WHAT NEEDS TO BE DONE —
Return exactly the final stretch of the records below, opening with the line that contains "# Setup local" and closing with the last line.

Source texts of formatted documents
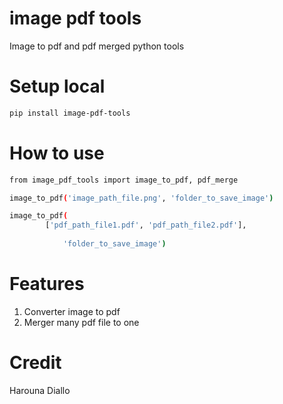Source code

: # image pdf tools
Image to pdf and pdf merged python tools

# Setup local
```sh
pip install image-pdf-tools
```

# How to use
```sh
from image_pdf_tools import image_to_pdf, pdf_merge

image_to_pdf('image_path_file.png', 'folder_to_save_image')

image_to_pdf(
    	['pdf_path_file1.pdf', 'pdf_path_file2.pdf'], 
    		
    		'folder_to_save_image')

```

# Features

1. Converter image to pdf
2. Merger many pdf file to one

# Credit
Harouna Diallo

YOUR SOLUTION —
# Setup local
```sh
pip install image-pdf-tools
```

# How to use
```sh
from image_pdf_tools import image_to_pdf, pdf_merge

image_to_pdf('image_path_file.png', 'folder_to_save_image')

image_to_pdf(
    	['pdf_path_file1.pdf', 'pdf_path_file2.pdf'], 
    		
    		'folder_to_save_image')

```

# Features

1. Converter image to pdf
2. Merger many pdf file to one

# Credit
Harouna Diallo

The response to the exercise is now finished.